What needs to be done
Since the pictures are not wanted, copy only the text of every record exactly.

*** Exercise inputs ***

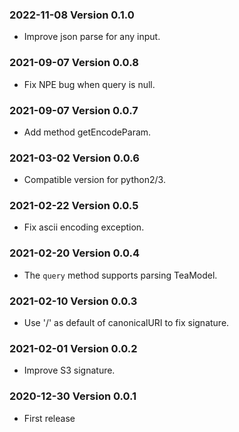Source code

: ### 2022-11-08 Version 0.1.0
* Improve json parse for any input.

### 2021-09-07 Version 0.0.8
* Fix NPE bug when query is null.

### 2021-09-07 Version 0.0.7
* Add method getEncodeParam.

### 2021-03-02 Version 0.0.6
* Compatible version for python2/3.

### 2021-02-22 Version 0.0.5
* Fix ascii encoding exception.

### 2021-02-20 Version 0.0.4
* The `query` method supports parsing TeaModel.

### 2021-02-10 Version 0.0.3
* Use '/' as default of canonicalURI to fix signature.

### 2021-02-01 Version 0.0.2
* Improve S3 signature.

### 2020-12-30 Version 0.0.1
* First release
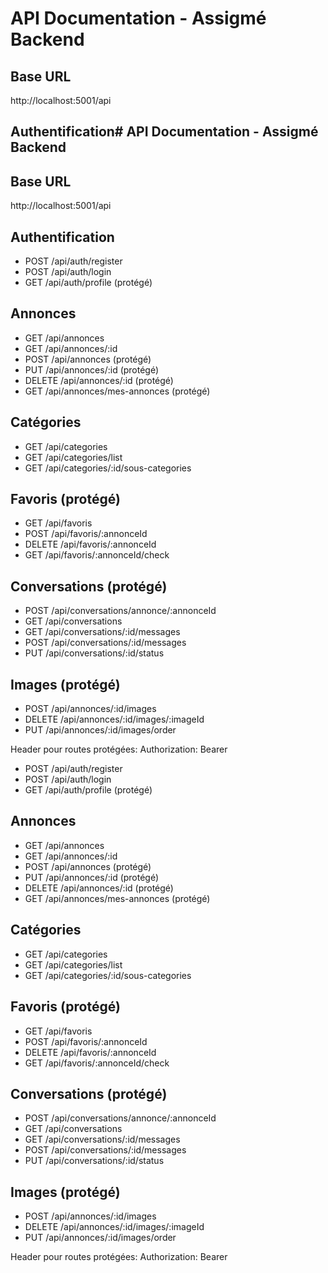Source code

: ﻿# API Documentation - Assigmé Backend

## Base URL
http://localhost:5001/api

## Authentification# API Documentation - Assigmé Backend

## Base URL
http://localhost:5001/api

## Authentification
- POST /api/auth/register
- POST /api/auth/login  
- GET /api/auth/profile (protégé)

## Annonces
- GET /api/annonces
- GET /api/annonces/:id
- POST /api/annonces (protégé)
- PUT /api/annonces/:id (protégé)
- DELETE /api/annonces/:id (protégé)
- GET /api/annonces/mes-annonces (protégé)

## Catégories
- GET /api/categories
- GET /api/categories/list
- GET /api/categories/:id/sous-categories

## Favoris (protégé)
- GET /api/favoris
- POST /api/favoris/:annonceId
- DELETE /api/favoris/:annonceId
- GET /api/favoris/:annonceId/check

## Conversations (protégé)  
- POST /api/conversations/annonce/:annonceId
- GET /api/conversations
- GET /api/conversations/:id/messages
- POST /api/conversations/:id/messages
- PUT /api/conversations/:id/status

## Images (protégé)
- POST /api/annonces/:id/images
- DELETE /api/annonces/:id/images/:imageId
- PUT /api/annonces/:id/images/order

Header pour routes protégées: Authorization: Bearer <token>
- POST /api/auth/register
- POST /api/auth/login  
- GET /api/auth/profile (protégé)

## Annonces
- GET /api/annonces
- GET /api/annonces/:id
- POST /api/annonces (protégé)
- PUT /api/annonces/:id (protégé)
- DELETE /api/annonces/:id (protégé)
- GET /api/annonces/mes-annonces (protégé)

## Catégories
- GET /api/categories
- GET /api/categories/list
- GET /api/categories/:id/sous-categories

## Favoris (protégé)
- GET /api/favoris
- POST /api/favoris/:annonceId
- DELETE /api/favoris/:annonceId
- GET /api/favoris/:annonceId/check

## Conversations (protégé)  
- POST /api/conversations/annonce/:annonceId
- GET /api/conversations
- GET /api/conversations/:id/messages
- POST /api/conversations/:id/messages
- PUT /api/conversations/:id/status

## Images (protégé)
- POST /api/annonces/:id/images
- DELETE /api/annonces/:id/images/:imageId
- PUT /api/annonces/:id/images/order

Header pour routes protégées: Authorization: Bearer <token>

*** End of Exercise inputs ***

Answer for this exercise
Source code

: ### 2022-11-08 Version 0.1.0
* Improve json parse for any input.

### 2021-09-07 Version 0.0.8
* Fix NPE bug when query is null.

### 2021-09-07 Version 0.0.7
* Add method getEncodeParam.

### 2021-03-02 Version 0.0.6
* Compatible version for python2/3.

### 2021-02-22 Version 0.0.5
* Fix ascii encoding exception.

### 2021-02-20 Version 0.0.4
* The `query` method supports parsing TeaModel.

### 2021-02-10 Version 0.0.3
* Use '/' as default of canonicalURI to fix signature.

### 2021-02-01 Version 0.0.2
* Improve S3 signature.

### 2020-12-30 Version 0.0.1
* First release
Source code

: ﻿# API Documentation - Assigmé Backend

## Base URL
http://localhost:5001/api

## Authentification# API Documentation - Assigmé Backend

## Base URL
http://localhost:5001/api

## Authentification
- POST /api/auth/register
- POST /api/auth/login  
- GET /api/auth/profile (protégé)

## Annonces
- GET /api/annonces
- GET /api/annonces/:id
- POST /api/annonces (protégé)
- PUT /api/annonces/:id (protégé)
- DELETE /api/annonces/:id (protégé)
- GET /api/annonces/mes-annonces (protégé)

## Catégories
- GET /api/categories
- GET /api/categories/list
- GET /api/categories/:id/sous-categories

## Favoris (protégé)
- GET /api/favoris
- POST /api/favoris/:annonceId
- DELETE /api/favoris/:annonceId
- GET /api/favoris/:annonceId/check

## Conversations (protégé)  
- POST /api/conversations/annonce/:annonceId
- GET /api/conversations
- GET /api/conversations/:id/messages
- POST /api/conversations/:id/messages
- PUT /api/conversations/:id/status

## Images (protégé)
- POST /api/annonces/:id/images
- DELETE /api/annonces/:id/images/:imageId
- PUT /api/annonces/:id/images/order

Header pour routes protégées: Authorization: Bearer <token>
- POST /api/auth/register
- POST /api/auth/login  
- GET /api/auth/profile (protégé)

## Annonces
- GET /api/annonces
- GET /api/annonces/:id
- POST /api/annonces (protégé)
- PUT /api/annonces/:id (protégé)
- DELETE /api/annonces/:id (protégé)
- GET /api/annonces/mes-annonces (protégé)

## Catégories
- GET /api/categories
- GET /api/categories/list
- GET /api/categories/:id/sous-categories

## Favoris (protégé)
- GET /api/favoris
- POST /api/favoris/:annonceId
- DELETE /api/favoris/:annonceId
- GET /api/favoris/:annonceId/check

## Conversations (protégé)  
- POST /api/conversations/annonce/:annonceId
- GET /api/conversations
- GET /api/conversations/:id/messages
- POST /api/conversations/:id/messages
- PUT /api/conversations/:id/status

## Images (protégé)
- POST /api/annonces/:id/images
- DELETE /api/annonces/:id/images/:imageId
- PUT /api/annonces/:id/images/order

Header pour routes protégées: Authorization: Bearer <token>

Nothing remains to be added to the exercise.